The concept of digital twins is not new, but rather built on ideas that have been explored for the last couple of decades. The technology (compute power, data management & analytics, etc..) and thinking (increasing regulatory and community acceptance of digital approaches to science) have finally hit an inflection point that makes in silico modeling attainable in a cost effective manner.

What this now unlocks is a new opportunity set in the form of machine accessible data, as well as integration of the data sets / ontologies across the target systems / interactions. The need to get to a standardized mechanism to make these data available is tied to the FAIR Data work, and an important dimension to Digital Twin.

Digital twins vs. simulations
Although simulations and digital twins both utilize digital models to replicate a system’s various processes, a digital twin is actually a virtual environment, which makes it considerably richer for study. The difference between digital twin and simulation is largely a matter of scale: While a simulation typically studies one particular process, a digital twin can itself run any number of useful simulations in order to study multiple processes.

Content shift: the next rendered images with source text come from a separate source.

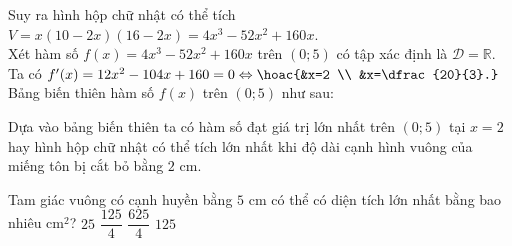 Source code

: \begin{ex}
{		Suy ra hình hộp chữ nhật có thể tích $V=x(10-2 x)(16-2 x)=4 x^{3}-52 x^{2}+160  x$.\\
		Xét hàm số $f(x)=4 x^{3}-52 x^{2}+160 x$ trên  $(0; 5)$ có tập xác định là $\mathscr{D}=\mathbb{R}$.\\
		Ta  có
		$f'(x)=12  x^{2}-104 x+160=0 \Leftrightarrow\hoac{&x=2 \\ &x=\dfrac{20}{3}.}$ \\
		Bảng biến thiên hàm số $f(x)$  trên $(0; 5)$ như sau:
		\begin{center}
		\end{center}
	Dựa vào bảng biến thiên ta có hàm số đạt giá trị lớn nhất trên $(0; 5)$ tại $x=2$  hay hình hộp chữ nhật có thể tích lớn nhất khi độ dài cạnh hình vuông của miếng tôn bị cắt bỏ bằng $2$ cm.}
\end{ex}

\begin{ex}%
	Tam giác vuông có cạnh huyền bằng $5$ cm  có thể có diện tích lớn nhất bằng bao nhiêu cm$^2$?
	\choice 
		{$25$} 
		 {$\dfrac{125}{4}$}
		{\True  $\dfrac{625}{4}$}
		 {$125$}
\end{ex}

Source: IBM , What is a Digital Twin

At it’s heart, the idea of a digital twin is to reproduce a system in a “runnable” computer model. This oversimplifies the idea, but is a useful construct to think about the problem space and the opportunity it presents. If you can take a scientific instrument, and fully model it in silico, you can then run data sets through it virtually – this makes the assumption that both the inbound and outbound data are available in a machine usable format – something that is tied to this work.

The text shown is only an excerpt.